### How to complete this task
Write out the line with "5. Почитать про" and each line after it to the end of the material, exactly as they appear and with nothing else.

[Start of Attachment]

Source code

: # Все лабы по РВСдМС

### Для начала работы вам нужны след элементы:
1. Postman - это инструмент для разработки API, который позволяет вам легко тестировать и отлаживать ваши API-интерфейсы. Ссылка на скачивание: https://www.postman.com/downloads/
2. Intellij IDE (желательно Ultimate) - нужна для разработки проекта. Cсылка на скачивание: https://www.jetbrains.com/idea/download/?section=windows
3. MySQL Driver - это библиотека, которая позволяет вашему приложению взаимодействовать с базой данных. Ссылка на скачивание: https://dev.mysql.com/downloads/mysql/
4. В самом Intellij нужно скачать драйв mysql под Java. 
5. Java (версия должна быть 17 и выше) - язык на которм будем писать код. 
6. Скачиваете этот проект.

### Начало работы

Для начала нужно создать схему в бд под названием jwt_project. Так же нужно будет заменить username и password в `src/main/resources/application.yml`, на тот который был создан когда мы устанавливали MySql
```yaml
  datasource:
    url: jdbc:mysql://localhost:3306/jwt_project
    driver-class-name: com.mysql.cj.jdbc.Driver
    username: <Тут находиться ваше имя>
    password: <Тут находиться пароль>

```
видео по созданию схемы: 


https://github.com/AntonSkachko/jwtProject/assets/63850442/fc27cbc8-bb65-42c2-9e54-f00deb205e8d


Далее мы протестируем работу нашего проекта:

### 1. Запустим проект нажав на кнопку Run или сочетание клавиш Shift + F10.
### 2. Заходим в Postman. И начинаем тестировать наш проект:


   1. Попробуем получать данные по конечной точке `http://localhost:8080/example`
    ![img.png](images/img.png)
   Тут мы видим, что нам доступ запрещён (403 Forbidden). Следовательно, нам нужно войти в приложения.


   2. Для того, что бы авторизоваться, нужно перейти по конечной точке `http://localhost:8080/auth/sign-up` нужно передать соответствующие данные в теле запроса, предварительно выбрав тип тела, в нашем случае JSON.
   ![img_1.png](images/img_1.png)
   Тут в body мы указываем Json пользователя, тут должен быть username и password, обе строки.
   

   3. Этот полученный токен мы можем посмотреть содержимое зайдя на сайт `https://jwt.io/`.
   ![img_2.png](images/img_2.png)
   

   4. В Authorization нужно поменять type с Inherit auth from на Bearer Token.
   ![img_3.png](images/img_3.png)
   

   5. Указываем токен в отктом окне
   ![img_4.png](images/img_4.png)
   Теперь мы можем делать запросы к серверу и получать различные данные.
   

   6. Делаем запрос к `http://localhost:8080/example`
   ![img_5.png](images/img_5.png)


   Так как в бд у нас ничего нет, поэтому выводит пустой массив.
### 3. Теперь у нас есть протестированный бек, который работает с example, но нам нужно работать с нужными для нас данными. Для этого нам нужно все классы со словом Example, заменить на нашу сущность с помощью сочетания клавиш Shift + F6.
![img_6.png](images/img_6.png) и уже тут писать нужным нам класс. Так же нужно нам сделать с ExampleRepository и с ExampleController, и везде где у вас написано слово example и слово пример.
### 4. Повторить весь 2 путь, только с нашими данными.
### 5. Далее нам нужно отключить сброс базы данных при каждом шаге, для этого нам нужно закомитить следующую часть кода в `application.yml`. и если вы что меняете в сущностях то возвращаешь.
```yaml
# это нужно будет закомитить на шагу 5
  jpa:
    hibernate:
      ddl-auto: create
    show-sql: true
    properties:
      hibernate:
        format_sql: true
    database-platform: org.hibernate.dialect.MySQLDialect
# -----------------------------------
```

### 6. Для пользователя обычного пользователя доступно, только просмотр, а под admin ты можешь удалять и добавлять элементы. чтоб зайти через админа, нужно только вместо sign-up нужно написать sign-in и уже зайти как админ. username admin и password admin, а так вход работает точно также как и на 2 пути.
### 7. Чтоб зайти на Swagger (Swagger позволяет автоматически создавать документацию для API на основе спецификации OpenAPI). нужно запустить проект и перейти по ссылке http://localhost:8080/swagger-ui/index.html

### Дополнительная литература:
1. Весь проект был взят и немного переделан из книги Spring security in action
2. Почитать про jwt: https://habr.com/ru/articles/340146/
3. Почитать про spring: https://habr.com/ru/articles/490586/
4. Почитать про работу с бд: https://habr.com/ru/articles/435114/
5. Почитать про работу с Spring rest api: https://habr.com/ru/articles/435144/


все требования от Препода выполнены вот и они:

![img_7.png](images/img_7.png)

[End of Attachment]

### Written reply
5. Почитать про работу с Spring rest api: https://habr.com/ru/articles/435144/


все требования от Препода выполнены вот и они:

![img_7.png](images/img_7.png)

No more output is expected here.